The overlay algorithm also allows to store arbitrary data with each vertex, edge, and face, and to propagate this data properly during the overlay. Therefore, the missing operations are the two conversions between a convex three-dimensional polyhedron and its normal diagram. Both functions are easy to implement. Spherical Nef polyhedra are not the most efficient solution for the overlay of normal diagrams. Asymptotically, there is no essentially superior solution, but the Cubical Gaussian Map of Fogel and Halperin is clearly faster [9]. The binary operations on spherical Nef polyhedra can handle more complex overlays than those of normal diagrams, which are always convex arrangements; they never include nested faces or lower dimensional features. Therefore, our overlay algorithm is obviously more costly than needed. Apart from that, the spherical predicates are too expensive. For the runtime experiments of this paper, the spherical Nef polyhedra are sufficient, since the runtime of computing the Minkowski sum of the convex parts is always much smaller than the union of these partial solutions. For a future release of our implementation of non-convex Minkowski sum computations, we plan to exploit other efficient implementations of algorithms that compute Minkowski sums of convex polyhedra such as the one based on Cubical Gaussian Maps [9], or the one based on Arrangement on Surfaces [3].
4
Uniting a Set of Polyhedra
The union of the Minkowski sums of the convex sub-polyhedra is done by multiple binary union operations of 3D Nef polyhedra. Since the complexity of the binary union operation depends on the complexities of both input and the result polyhedron in equal shares, it is essential not to perform the binary operations in arbitrary order. The trivial method for instance maintains one Nef polyhedron holding the current intermediate result. It starts with an empty polyhedron and adds the polyhedra one by one. This method performs very badly, since most of the union operations involve at least one big polyhedron, namely the intermediate result. Experiments showed that examples that can be computed in less than 10 minutes with efficient methods, run for more than a day with the trivial approach. Clever methods unite small polyhedra first, and try to keep intermediate results as small as possible. Since we cannot foresee the optimal order, we develop and test different strategies. Our first method performs in a greedy fashion. It maintains the set of all unhandled primitives and intermediate results, and unites the two smallest polyhedra in each step. This can be realised by a priority queue. The priority of a polyhedron is its size measured by the number of its vertices. The priority queue is initialized with all pairwise Minkowski sums of the convex pieces. Then, repeatedly the two smallest polyhedra are extracted from the queue, and their union is inserted into the queue. The method terminates with the result left as the final remaining element in the queue. Our second strategy tries to unite neighboring polyhedra to reduce the size of the intermediate results. For this purpose, we put the primitives into a queue and
Fig. 4. Example Minkowski sums. Top: cup and cup ⊕ sphere. Bottom: spoon, star, and spoon ⊕ star.

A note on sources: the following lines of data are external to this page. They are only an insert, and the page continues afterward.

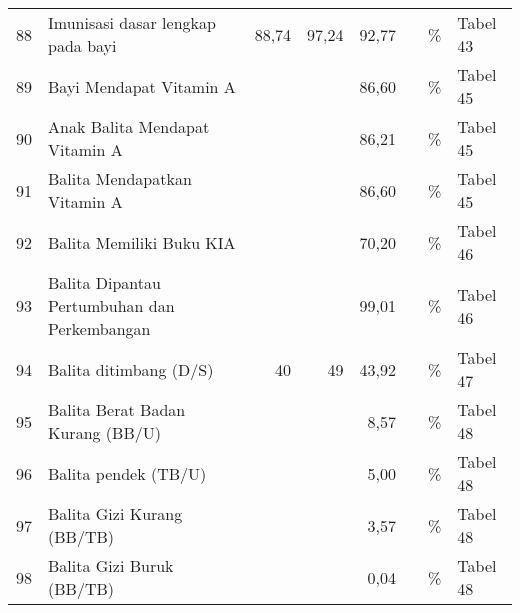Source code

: \begin{small}
\begin{longtable}{rY{12em}rrrrY{5em}Y{5em}}
	                   88 & Imunisasi dasar lengkap pada bayi                                                     &  88,74 &  97,24 &   92,77 &                   & \%                             & Tabel 43 \\
	 89 & Bayi Mendapat Vitamin A                                                               &        &        &   86,60 &                   & \%                             & Tabel 45 \\
	                   90 & Anak Balita Mendapat Vitamin A                                                        &        &        &   86,21 &                   & \%                             & Tabel 45 \\
	 91 & Balita Mendapatkan Vitamin A                                                          &        &        &   86,60 &                   & \%                             & Tabel 45 \\
	                   92 & Balita Memiliki Buku KIA                                                              &        &        &   70,20 &                   & \%                             & Tabel 46 \\
	 93 & Balita Dipantau Pertumbuhan dan Perkembangan                                          &        &        &   99,01 &                   & \%                             & Tabel 46 \\
	                   94 & Balita ditimbang (D/S)                                                                &     40 &     49 &   43,92 &                   & \%                             & Tabel 47 \\
	 95 & Balita Berat Badan Kurang (BB/U)                                                      &        &        &    8,57 &                   & \%                             & Tabel 48 \\
	                   96 & Balita pendek (TB/U)                                                                  &        &        &    5,00 &                   & \%                             & Tabel 48 \\
	 97 & Balita Gizi Kurang (BB/TB)                                                            &        &        &    3,57 &                   & \%                             & Tabel 48 \\
	                   98 & Balita Gizi Buruk (BB/TB)                                                             &        &        &    0,04 &                   & \%                             & Tabel 48 \\

\end{longtable}
\end{small}
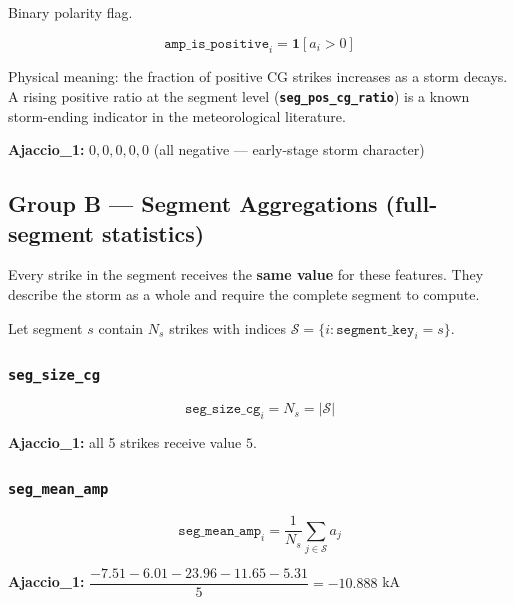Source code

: \documentclass[12pt,a4paper]{article}
\newcommand{\feat}[1]{\texttt{\textbf{#1}}}
\begin{document}
Binary polarity flag.

\begin{formulabox}
\[
  \texttt{amp\_is\_positive}_i = \mathbf{1}[a_i > 0]
\]
\end{formulabox}

Physical meaning: the fraction of positive CG strikes increases as a storm decays. A rising positive ratio at the segment level (\feat{seg\_pos\_cg\_ratio}) is a known storm-ending indicator in the meteorological literature.

\textbf{Ajaccio\_1:} $0, 0, 0, 0, 0$ (all negative --- early-stage storm character)

\vspace{1em}

\subsection{Group B --- Segment Aggregations (full-segment statistics)}

Every strike in the segment receives the \textbf{same value} for these features. They describe the storm as a whole and require the complete segment to compute.

Let segment $s$ contain $N_s$ strikes with indices $\mathcal{S} = \{i : \texttt{segment\_key}_i = s\}$.

\subsubsection*{\feat{seg\_size\_cg}}

\begin{formulabox}
\[
  \texttt{seg\_size\_cg}_i = N_s = |\mathcal{S}|
\]
\end{formulabox}

\textbf{Ajaccio\_1:} all 5 strikes receive value $5$.

\subsubsection*{\feat{seg\_mean\_amp}}

\begin{formulabox}
\[
  \texttt{seg\_mean\_amp}_i = \frac{1}{N_s} \sum_{j \in \mathcal{S}} a_j
\]
\end{formulabox}

\textbf{Ajaccio\_1:} $\dfrac{-7.51 - 6.01 - 23.96 - 11.65 - 5.31}{5} = -10.888$ kA
\end{document}

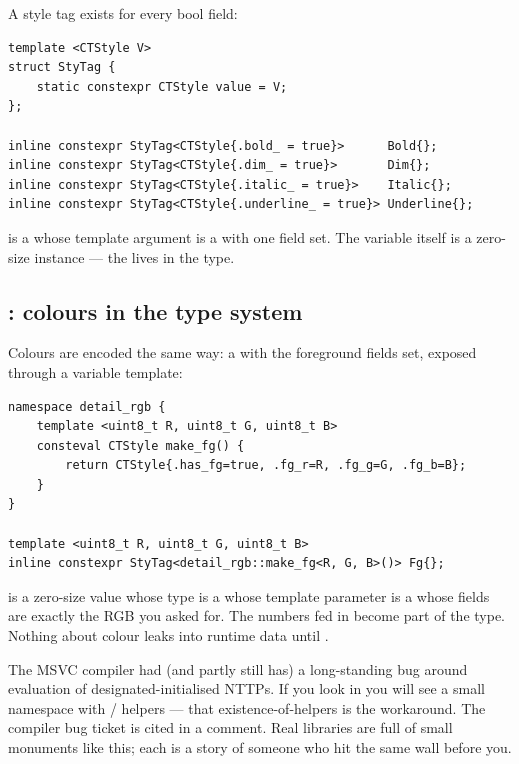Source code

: A style tag exists for every bool field:

\begin{lstlisting}
template <CTStyle V>
struct StyTag {
    static constexpr CTStyle value = V;
};

inline constexpr StyTag<CTStyle{.bold_ = true}>      Bold{};
inline constexpr StyTag<CTStyle{.dim_ = true}>       Dim{};
inline constexpr StyTag<CTStyle{.italic_ = true}>    Italic{};
inline constexpr StyTag<CTStyle{.underline_ = true}> Underline{};
\end{lstlisting}

 is a  whose template argument is a
 with one field set. The variable  itself
is a zero-size instance --- the  lives in the type.

\subsection{: colours in the type system}

Colours are encoded the same way: a  with the
foreground fields set, exposed through a variable template:

\begin{lstlisting}
namespace detail_rgb {
    template <uint8_t R, uint8_t G, uint8_t B>
    consteval CTStyle make_fg() {
        return CTStyle{.has_fg=true, .fg_r=R, .fg_g=G, .fg_b=B};
    }
}

template <uint8_t R, uint8_t G, uint8_t B>
inline constexpr StyTag<detail_rgb::make_fg<R, G, B>()> Fg{};
\end{lstlisting}

 is a zero-size value whose type is a
 whose template parameter is a  whose
fields are exactly the RGB you asked for. The numbers fed in become
part of the type. Nothing about colour leaks into runtime data
until .

\begin{funfact}
The MSVC compiler had (and partly still has) a long-standing bug
around  evaluation of designated-initialised NTTPs.
If you look in  you will see a small namespace
 with  /  helpers ---
that existence-of-helpers is the workaround. The compiler bug ticket
is cited in a comment. Real libraries are full of small monuments
like this; each is a story of someone who hit the same wall before
you.
\end{funfact}

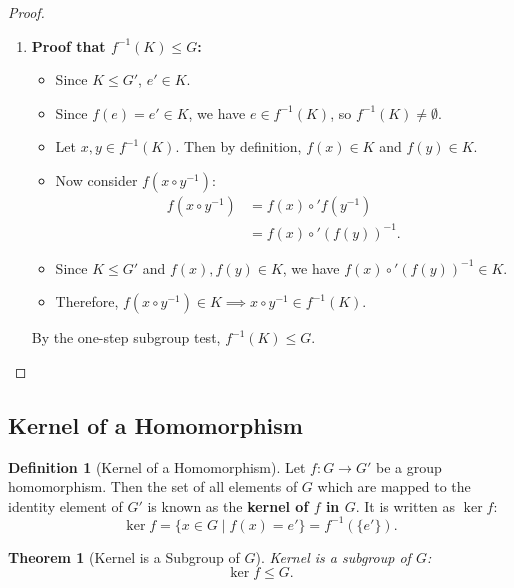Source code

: \documentclass[12pt]{article}
\theoremstyle{definition}
\newtheorem{definition}{Definition}[section]
\theoremstyle{plain}
\newtheorem{theorem}{Theorem}[section]
\begin{document}
\begin{proof}
\begin{enumerate}
    \item \textbf{Proof that $f^{-1}(K) \le G$:}
    \begin{itemize}
        \item Since $K \le G'$, $e' \in K$.
        \item Since $f(e) = e' \in K$, we have $e \in f^{-1}(K)$, so $f^{-1}(K) \neq \emptyset$.
        \item Let $x, y \in f^{-1}(K)$. Then by definition, $f(x) \in K$ and $f(y) \in K$.
        \item Now consider $f(x \circ y^{-1})$:
        \begin{align*}
            f(x \circ y^{-1}) &= f(x) \circ' f(y^{-1}) \\
            &= f(x) \circ' (f(y))^{-1}.
        \end{align*}
        \item Since $K \le G'$ and $f(x), f(y) \in K$, we have $f(x) \circ' (f(y))^{-1} \in K$.
        \item Therefore, $f(x \circ y^{-1}) \in K \implies x \circ y^{-1} \in f^{-1}(K)$.
    \end{itemize}
    By the one-step subgroup test, $\boxed{f^{-1}(K) \le G}$.
\end{enumerate}
\end{proof}

\subsection{Kernel of a Homomorphism}

\begin{definition}[Kernel of a Homomorphism]
Let $f: G \longrightarrow G'$ be a group homomorphism. Then the set of all elements of $G$ which are mapped to the identity element of $G'$ is known as the \textbf{kernel of $f$ in $G$}. It is written as $\ker f$:
\[
\ker f = \{ x \in G \mid f(x) = e' \} = f^{-1}(\{e'\}).
\]
\end{definition}

\begin{theorem}[Kernel is a Subgroup of $G$]
Kernel is a subgroup of $G$:
\[
\ker f \le G.
\]
\end{theorem}
\end{document}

sort the queue by the lexicographically smallest vertex of the primitives. In order to unite polyhedra of the same complexity, we proceed similar to the priority queue approach. We extract and unite the first two polyhedra, and append their result to the end of the queue. The neighboring relation used for the sorting is maintained throughout the whole union process. Sorting the polyhedra by their lexicographically smallest vertex does not specify how we compare two such vertices in the sorting function. We test three comparison types: lexicographical comparison of the coordinates, comparison of the L1 distance from a point in a corner of the scenery, and comparison of the L2 distance from the origin. Performing larger examples, it becomes obvious that memory is major issue in either of the above strategies. The queue-based approach can be adapted, such that no more than log2 p need to be stored, where p is the number of primitives. Instead of a queue we maintain a stack. The primitives are computed and inserted to the stack one by one. After pushing the ith primitive onto the stack, we ⌊log i⌋ times pop and unite the respective top two items and push the result back on the stack. Note that every binary union (besides the ones after the insertion of the final primitive) combines two polyhedra that are unions of the same number of primitives. Although we construct primitives just before they are pushed on the stack, we also want to sort the set of primitives in advance. For this purpose, we additionally store all normal diagrams and a sorted list of all ordered pairs of pointers to the normal diagrams that schedules the creation of the primitives. The list is sorted by the sum of the smallest vertices of the respective subpolyhedra. Again we test the same three comparison types. Table 2 summarizes the tests of the strategies. The stack strategy proved to be superior to the others. This becomes clearer the larger the examples get. The difference between the comparison types is very small. Lexicographical comparisons show the best result. The last line of the table shows the runtime of a much bigger example.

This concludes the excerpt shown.